[Activity]
In the records below, find each line with "make" and copy it.

___ Data ___

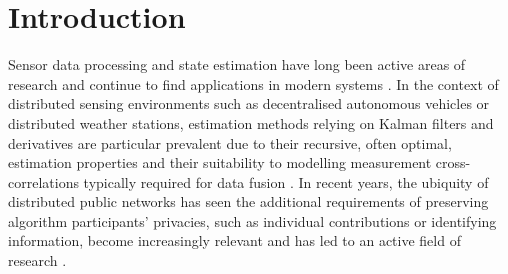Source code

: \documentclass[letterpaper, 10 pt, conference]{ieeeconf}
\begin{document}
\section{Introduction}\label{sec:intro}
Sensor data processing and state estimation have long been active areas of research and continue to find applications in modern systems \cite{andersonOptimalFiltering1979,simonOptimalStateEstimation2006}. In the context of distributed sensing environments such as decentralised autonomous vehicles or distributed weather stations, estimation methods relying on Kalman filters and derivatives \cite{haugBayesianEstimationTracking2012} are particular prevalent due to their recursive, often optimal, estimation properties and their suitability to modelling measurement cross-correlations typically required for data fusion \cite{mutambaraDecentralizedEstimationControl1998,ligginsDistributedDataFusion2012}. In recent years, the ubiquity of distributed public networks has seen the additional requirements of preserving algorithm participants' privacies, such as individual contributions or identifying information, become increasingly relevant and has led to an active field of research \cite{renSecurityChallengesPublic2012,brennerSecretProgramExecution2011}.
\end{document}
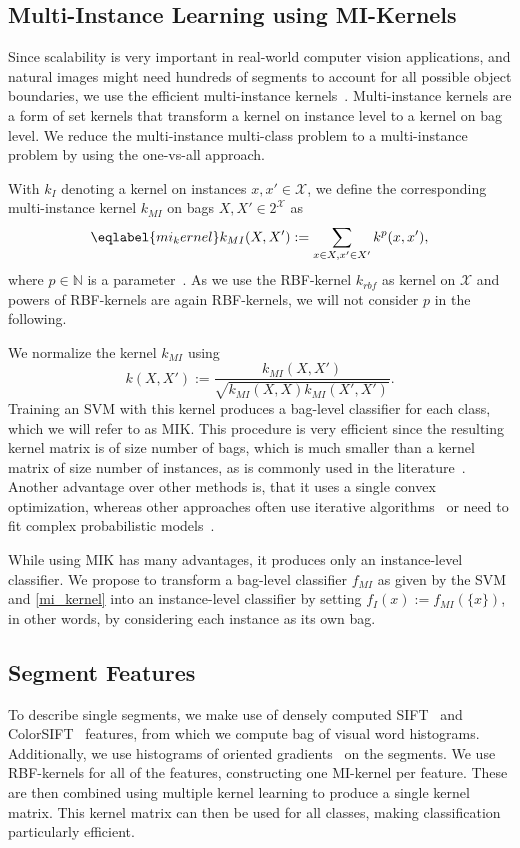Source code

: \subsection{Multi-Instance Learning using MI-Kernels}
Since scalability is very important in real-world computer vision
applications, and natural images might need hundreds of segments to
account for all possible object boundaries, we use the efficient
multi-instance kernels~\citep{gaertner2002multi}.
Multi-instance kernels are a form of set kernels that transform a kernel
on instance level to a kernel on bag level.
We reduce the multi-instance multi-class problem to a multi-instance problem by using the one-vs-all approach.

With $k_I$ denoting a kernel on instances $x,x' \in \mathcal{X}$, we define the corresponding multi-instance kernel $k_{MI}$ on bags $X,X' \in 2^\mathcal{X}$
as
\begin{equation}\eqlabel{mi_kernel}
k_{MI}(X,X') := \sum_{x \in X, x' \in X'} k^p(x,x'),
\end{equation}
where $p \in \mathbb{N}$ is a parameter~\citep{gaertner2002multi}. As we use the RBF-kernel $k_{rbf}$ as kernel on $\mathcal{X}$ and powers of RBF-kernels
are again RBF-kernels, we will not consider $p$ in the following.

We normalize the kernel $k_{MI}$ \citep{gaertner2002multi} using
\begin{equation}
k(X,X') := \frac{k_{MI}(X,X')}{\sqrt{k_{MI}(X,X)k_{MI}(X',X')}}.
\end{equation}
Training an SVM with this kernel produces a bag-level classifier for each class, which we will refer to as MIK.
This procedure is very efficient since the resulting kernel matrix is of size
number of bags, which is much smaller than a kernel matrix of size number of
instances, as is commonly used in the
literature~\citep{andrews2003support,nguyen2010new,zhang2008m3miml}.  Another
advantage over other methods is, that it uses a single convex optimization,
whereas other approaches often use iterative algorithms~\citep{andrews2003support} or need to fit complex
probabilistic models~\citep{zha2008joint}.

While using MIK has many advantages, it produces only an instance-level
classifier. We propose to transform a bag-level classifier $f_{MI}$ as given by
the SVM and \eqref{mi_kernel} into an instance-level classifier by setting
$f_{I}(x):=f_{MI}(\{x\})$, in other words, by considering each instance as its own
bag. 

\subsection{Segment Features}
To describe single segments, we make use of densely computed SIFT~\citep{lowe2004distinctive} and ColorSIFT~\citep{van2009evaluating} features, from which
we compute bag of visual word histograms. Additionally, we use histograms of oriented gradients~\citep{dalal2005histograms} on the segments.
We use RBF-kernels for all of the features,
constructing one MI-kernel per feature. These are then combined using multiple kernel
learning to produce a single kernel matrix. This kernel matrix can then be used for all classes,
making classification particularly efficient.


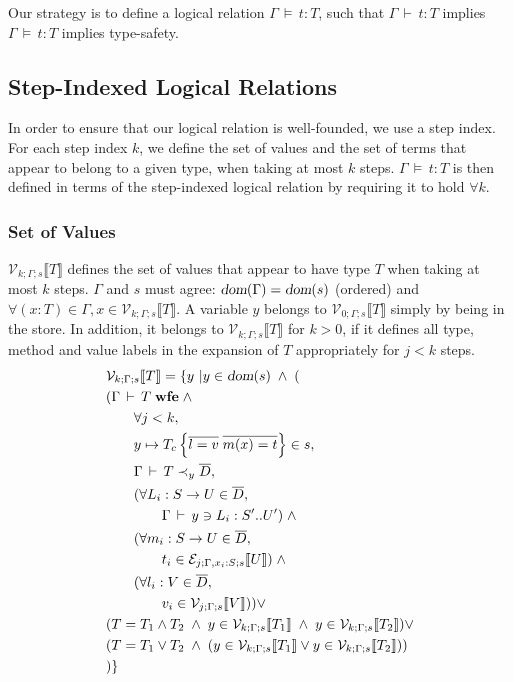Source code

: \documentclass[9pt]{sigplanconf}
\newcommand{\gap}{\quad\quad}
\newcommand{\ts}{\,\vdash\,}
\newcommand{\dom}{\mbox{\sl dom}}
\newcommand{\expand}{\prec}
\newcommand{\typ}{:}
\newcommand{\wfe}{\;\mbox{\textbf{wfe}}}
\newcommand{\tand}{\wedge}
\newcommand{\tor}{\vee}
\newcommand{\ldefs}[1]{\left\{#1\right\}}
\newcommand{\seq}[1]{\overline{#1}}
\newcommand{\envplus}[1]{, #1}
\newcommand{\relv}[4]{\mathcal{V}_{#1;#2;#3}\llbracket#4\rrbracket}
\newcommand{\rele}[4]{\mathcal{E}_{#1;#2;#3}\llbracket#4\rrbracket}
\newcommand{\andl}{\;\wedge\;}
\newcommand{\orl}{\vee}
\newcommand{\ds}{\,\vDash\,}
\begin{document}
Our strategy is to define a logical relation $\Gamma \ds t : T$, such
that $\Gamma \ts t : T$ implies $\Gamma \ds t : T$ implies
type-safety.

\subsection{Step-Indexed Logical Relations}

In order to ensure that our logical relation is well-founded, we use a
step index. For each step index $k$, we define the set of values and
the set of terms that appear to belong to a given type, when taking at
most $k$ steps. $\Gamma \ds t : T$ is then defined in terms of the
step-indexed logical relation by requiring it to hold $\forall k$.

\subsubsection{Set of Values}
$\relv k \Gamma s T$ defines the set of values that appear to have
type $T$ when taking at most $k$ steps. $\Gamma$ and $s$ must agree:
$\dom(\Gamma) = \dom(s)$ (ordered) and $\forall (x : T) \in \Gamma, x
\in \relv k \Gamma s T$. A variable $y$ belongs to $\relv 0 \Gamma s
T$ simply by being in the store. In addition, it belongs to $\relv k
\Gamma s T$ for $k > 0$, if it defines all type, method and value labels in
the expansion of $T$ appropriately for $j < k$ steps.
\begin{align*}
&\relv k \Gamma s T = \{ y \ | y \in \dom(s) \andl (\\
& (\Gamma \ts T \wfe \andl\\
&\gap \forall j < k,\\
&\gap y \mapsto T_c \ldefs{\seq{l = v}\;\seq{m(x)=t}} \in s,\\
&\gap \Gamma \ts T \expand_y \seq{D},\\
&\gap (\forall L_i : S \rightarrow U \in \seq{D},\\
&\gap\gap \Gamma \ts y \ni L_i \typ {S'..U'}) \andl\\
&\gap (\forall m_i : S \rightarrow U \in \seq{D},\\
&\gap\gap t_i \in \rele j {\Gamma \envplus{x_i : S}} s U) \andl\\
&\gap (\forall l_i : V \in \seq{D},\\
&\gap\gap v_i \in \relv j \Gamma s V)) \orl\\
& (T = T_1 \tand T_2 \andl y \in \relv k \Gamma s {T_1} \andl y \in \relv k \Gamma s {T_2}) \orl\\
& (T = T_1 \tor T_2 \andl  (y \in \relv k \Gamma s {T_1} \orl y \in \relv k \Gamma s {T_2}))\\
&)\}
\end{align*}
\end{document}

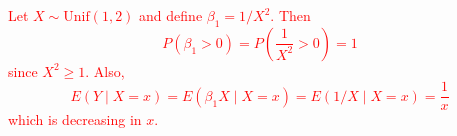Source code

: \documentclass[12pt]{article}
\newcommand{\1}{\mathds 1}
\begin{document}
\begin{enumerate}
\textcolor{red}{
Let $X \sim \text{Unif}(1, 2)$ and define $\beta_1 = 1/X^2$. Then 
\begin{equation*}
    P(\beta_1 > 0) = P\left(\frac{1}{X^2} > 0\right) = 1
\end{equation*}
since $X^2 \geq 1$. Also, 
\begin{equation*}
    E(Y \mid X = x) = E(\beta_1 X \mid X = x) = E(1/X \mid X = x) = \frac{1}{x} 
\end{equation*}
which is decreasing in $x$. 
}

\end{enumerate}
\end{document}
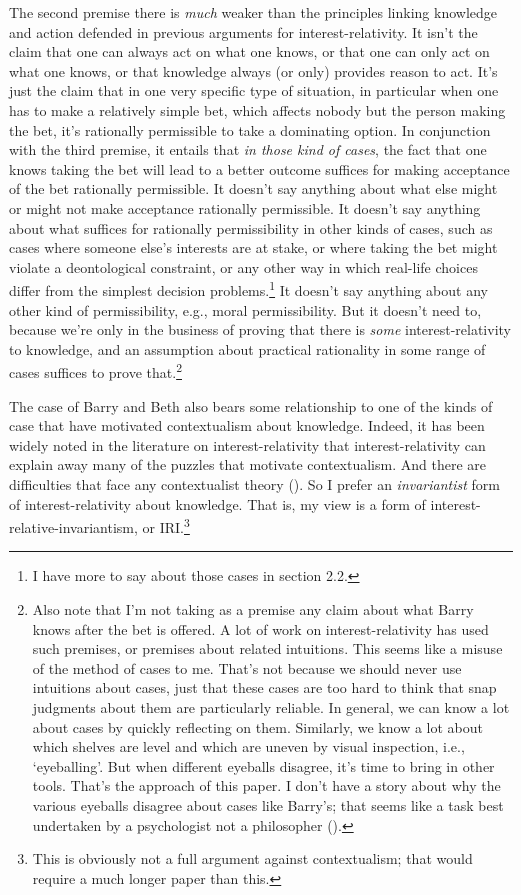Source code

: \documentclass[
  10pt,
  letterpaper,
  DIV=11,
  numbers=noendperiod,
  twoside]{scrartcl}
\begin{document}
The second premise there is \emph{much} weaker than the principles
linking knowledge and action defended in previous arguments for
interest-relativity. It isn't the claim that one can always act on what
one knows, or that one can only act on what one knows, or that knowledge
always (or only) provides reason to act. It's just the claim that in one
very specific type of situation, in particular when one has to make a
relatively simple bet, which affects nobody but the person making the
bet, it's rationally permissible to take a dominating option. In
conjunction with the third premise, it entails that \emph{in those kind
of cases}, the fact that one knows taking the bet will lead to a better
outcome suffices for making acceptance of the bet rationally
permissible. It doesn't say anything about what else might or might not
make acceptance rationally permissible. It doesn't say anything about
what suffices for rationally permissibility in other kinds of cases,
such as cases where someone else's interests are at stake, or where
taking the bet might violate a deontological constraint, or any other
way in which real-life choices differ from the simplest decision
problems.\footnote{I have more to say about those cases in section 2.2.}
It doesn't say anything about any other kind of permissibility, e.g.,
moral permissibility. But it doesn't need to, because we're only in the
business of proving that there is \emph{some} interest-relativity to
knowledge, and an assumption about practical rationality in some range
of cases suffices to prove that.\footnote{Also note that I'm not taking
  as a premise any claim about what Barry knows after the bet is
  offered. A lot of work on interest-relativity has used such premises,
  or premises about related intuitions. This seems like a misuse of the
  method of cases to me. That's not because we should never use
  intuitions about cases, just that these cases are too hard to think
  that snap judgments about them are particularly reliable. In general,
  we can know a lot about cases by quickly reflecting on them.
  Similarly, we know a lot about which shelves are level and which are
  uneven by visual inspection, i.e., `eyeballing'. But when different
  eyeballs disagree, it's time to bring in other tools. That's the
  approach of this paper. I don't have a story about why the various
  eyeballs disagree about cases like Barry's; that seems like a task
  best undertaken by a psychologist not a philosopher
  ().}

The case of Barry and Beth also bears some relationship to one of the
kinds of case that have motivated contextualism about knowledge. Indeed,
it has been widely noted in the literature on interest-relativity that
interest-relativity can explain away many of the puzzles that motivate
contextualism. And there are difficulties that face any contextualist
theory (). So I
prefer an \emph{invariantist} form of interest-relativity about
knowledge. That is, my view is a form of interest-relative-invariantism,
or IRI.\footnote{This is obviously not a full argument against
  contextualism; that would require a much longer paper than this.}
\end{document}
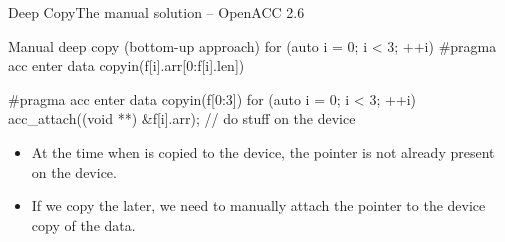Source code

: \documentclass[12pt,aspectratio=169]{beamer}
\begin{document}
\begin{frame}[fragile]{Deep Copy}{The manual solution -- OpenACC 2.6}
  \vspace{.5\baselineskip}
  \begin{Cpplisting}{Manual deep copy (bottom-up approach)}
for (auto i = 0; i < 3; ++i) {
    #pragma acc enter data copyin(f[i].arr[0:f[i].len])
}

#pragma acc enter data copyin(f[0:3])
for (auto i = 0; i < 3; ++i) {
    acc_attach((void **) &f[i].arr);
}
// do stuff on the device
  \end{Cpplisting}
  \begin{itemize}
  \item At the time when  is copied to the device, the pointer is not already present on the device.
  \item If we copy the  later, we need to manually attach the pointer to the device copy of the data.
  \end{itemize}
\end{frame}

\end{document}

___

[Task response]
To describe single segments, we make use of densely computed SIFT~\citep{lowe2004distinctive} and ColorSIFT~\citep{van2009evaluating} features, from which
very specific type of situation, in particular when one has to make a
make acceptance rationally permissible. It doesn't say anything about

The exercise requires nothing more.